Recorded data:
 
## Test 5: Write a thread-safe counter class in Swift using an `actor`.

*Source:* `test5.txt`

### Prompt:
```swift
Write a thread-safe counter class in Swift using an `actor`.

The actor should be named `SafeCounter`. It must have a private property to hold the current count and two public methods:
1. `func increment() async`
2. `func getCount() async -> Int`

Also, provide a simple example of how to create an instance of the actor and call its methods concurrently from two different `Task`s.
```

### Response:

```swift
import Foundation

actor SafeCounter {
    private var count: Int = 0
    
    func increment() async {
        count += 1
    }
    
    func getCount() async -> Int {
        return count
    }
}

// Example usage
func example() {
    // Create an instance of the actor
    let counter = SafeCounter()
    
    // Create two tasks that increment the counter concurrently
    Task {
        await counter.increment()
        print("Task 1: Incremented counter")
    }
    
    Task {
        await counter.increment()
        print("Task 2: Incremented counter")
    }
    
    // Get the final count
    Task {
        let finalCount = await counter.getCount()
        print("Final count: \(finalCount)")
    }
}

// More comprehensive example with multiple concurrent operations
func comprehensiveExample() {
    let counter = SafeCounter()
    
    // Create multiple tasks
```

What you are asked to do: Your answer should consist of every line from the entries that holds "multiple".

Written answer:
// More comprehensive example with multiple concurrent operations
    // Create multiple tasks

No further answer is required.